La presidente della IV commissione: “Presentato stamattina evento conclusivo progetto ‘Nei panni di Caino per capire e difendere le ragioni di Abele’ che ha come obiettivo creazione di un filo conduttore tra le forze di polizia e i giovani svantaggiati”

POTENZA – “Presentato stamattina l’evento conclusivo del progetto ‘Nei panni di Caino per capire e difendere le ragioni di Abele’ che ha come obiettivo la creazione di un filo conduttore tra le forze di polizia e i giovani svantaggiati”. 

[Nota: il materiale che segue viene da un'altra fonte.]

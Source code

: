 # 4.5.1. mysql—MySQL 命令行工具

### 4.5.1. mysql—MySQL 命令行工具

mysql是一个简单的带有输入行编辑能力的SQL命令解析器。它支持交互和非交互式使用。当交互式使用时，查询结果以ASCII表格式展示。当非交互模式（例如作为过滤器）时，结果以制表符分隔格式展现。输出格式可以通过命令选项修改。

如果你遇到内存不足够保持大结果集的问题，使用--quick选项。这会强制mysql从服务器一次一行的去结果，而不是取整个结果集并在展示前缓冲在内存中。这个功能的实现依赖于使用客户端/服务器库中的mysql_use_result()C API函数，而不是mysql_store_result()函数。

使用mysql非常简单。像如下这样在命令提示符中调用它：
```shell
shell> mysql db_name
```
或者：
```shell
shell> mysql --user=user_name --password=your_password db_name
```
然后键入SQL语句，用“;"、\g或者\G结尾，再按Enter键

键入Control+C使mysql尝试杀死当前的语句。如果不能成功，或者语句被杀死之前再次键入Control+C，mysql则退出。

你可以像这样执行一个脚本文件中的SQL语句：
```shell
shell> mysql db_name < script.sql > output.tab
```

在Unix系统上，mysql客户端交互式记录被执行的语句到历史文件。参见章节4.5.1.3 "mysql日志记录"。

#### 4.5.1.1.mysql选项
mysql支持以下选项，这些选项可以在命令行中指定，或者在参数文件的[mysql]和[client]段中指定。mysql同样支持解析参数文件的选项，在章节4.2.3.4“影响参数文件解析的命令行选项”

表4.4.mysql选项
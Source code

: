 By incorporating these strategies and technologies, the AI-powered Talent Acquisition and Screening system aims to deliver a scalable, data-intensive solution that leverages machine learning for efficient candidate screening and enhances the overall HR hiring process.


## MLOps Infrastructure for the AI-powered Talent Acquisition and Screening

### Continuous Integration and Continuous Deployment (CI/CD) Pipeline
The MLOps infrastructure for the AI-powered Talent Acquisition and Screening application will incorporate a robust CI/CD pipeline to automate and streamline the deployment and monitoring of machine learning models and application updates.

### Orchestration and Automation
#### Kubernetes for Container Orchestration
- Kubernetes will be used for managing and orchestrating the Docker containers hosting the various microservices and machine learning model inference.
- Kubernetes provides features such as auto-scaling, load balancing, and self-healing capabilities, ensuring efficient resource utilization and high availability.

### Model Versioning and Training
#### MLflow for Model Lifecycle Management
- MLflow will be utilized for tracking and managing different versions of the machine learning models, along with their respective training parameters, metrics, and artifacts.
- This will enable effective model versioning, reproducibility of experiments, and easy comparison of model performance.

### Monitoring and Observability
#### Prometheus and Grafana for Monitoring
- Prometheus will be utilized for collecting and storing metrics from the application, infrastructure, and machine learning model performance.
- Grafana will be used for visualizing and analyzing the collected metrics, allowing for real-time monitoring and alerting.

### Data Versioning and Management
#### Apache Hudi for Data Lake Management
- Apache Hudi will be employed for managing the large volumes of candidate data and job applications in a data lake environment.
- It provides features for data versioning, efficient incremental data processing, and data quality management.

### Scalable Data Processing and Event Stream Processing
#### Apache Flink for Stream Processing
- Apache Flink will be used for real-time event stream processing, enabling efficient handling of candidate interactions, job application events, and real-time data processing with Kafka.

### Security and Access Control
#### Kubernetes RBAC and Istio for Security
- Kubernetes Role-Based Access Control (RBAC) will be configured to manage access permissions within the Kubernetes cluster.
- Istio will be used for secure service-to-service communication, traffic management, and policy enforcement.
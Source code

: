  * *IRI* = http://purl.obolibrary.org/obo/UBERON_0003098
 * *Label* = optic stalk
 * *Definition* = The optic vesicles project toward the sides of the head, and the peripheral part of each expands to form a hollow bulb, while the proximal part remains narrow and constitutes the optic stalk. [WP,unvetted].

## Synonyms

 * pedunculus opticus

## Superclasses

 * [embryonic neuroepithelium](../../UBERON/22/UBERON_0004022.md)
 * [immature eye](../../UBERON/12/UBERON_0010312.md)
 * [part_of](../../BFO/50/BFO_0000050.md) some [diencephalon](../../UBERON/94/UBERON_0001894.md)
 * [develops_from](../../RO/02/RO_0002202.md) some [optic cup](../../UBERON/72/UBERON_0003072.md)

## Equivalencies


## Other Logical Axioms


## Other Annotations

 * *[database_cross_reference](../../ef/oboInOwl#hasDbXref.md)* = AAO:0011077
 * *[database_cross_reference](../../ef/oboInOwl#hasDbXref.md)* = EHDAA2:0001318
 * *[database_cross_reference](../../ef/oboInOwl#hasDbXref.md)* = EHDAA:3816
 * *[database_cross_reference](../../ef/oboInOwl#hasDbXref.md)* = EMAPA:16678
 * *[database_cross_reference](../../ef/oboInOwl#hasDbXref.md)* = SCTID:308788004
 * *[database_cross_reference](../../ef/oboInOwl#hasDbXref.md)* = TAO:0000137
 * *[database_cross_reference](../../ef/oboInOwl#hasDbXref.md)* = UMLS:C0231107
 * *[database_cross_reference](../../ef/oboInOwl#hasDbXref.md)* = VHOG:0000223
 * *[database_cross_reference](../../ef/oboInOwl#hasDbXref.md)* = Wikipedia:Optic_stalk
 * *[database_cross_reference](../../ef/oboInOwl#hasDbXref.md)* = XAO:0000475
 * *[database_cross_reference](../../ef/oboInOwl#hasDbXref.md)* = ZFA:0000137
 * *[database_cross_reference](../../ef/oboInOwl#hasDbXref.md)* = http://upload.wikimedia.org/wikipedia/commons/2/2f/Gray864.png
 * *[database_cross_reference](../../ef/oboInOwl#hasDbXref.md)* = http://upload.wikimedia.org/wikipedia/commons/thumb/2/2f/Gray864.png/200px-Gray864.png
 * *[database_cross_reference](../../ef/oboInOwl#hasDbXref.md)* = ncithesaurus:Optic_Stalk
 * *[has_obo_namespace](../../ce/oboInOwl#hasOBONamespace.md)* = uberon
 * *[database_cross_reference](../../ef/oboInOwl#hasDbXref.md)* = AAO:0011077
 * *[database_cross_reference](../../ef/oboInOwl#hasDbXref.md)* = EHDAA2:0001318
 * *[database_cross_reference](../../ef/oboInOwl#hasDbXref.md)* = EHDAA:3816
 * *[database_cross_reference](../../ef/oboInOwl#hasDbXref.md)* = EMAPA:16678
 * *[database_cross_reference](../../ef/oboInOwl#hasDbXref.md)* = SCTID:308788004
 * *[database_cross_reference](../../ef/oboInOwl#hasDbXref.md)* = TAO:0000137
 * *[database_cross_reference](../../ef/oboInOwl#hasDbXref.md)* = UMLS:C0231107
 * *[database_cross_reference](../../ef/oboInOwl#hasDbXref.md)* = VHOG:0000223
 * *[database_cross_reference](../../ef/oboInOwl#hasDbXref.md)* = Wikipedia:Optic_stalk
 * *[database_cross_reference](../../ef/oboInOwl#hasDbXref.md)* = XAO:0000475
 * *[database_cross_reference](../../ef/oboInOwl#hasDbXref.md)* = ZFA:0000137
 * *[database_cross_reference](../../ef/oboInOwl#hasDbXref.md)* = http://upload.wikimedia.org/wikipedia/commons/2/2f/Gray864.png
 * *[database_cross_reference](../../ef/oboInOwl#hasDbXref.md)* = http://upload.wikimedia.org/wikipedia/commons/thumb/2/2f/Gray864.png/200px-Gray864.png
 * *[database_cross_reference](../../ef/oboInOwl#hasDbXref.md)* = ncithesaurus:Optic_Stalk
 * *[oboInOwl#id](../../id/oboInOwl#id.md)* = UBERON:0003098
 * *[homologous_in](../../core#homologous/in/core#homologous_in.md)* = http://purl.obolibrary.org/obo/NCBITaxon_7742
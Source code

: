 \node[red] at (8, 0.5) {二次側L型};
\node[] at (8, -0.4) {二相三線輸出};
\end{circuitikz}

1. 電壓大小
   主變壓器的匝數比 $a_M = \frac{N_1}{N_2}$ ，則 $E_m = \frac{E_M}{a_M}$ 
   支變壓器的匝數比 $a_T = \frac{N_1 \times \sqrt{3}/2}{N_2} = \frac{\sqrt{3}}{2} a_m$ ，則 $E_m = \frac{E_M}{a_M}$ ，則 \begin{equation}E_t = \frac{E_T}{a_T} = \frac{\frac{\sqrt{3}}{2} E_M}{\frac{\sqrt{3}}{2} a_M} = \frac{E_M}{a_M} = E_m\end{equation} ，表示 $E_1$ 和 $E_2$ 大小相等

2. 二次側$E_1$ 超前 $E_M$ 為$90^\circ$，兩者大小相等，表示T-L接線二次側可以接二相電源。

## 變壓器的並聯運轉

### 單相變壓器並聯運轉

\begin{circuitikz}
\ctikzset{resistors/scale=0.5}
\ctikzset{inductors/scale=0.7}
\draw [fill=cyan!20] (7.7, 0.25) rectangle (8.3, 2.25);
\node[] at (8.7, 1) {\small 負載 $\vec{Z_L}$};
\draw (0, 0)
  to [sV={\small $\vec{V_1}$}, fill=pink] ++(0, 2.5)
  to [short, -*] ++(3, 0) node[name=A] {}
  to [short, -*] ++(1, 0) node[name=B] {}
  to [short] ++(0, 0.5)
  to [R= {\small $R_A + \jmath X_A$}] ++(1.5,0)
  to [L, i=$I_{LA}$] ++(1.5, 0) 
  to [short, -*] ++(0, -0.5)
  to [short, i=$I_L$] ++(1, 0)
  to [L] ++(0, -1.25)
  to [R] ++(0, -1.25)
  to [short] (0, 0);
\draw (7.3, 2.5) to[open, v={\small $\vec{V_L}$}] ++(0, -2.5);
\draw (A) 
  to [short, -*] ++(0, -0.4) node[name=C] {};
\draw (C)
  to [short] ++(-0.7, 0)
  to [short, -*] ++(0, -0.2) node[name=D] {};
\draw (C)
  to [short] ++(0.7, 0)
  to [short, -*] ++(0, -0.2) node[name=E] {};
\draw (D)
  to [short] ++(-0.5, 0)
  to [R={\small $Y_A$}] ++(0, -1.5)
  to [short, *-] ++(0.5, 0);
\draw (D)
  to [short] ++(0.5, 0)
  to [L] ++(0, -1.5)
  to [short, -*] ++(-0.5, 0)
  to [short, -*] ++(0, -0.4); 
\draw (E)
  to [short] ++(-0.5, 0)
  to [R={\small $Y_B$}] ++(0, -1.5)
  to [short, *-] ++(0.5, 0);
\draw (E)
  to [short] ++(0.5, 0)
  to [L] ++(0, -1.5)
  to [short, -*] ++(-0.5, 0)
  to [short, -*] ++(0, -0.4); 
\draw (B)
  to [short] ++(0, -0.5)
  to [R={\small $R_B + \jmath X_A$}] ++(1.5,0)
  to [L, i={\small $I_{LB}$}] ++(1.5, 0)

Lo afferma la Presidente della Quarta Commissione Dina Sileo che continua: “La peculiarità del progetto è l’utilizzo di tecnologie innovative, come la realtà immersiva, per favorire nei ragazzi la capacità di mettersi nei panni dell’autore e della vittima. Un esempio virtuoso dell’impiego delle tecnologie al servizio dell’essere umano. L’educazione alla legalità è un elemento fondante del percorso di formazione di ogni individuo. Il rispetto delle regole è la base per una società equa. La legalità non è un concetto astratto, è il presupposto affinché nessuno possa sopraffare l’altro e restare impunito. In questo processo la famiglia, la scuola e le istituzioni tutte assumono un ruolo fondamentale. Bisogna fornire ai ragazzi gli strumenti per comprendere la responsabilità individuale”.

“L’educazione alla legalità – conclude Sileo – deve essere un impegno collettivo, che mira alla formazione di cittadini responsabili, in grado di contribuire al benessere della comunità. Ognuno di noi deve farsi portatore di questo messaggio”.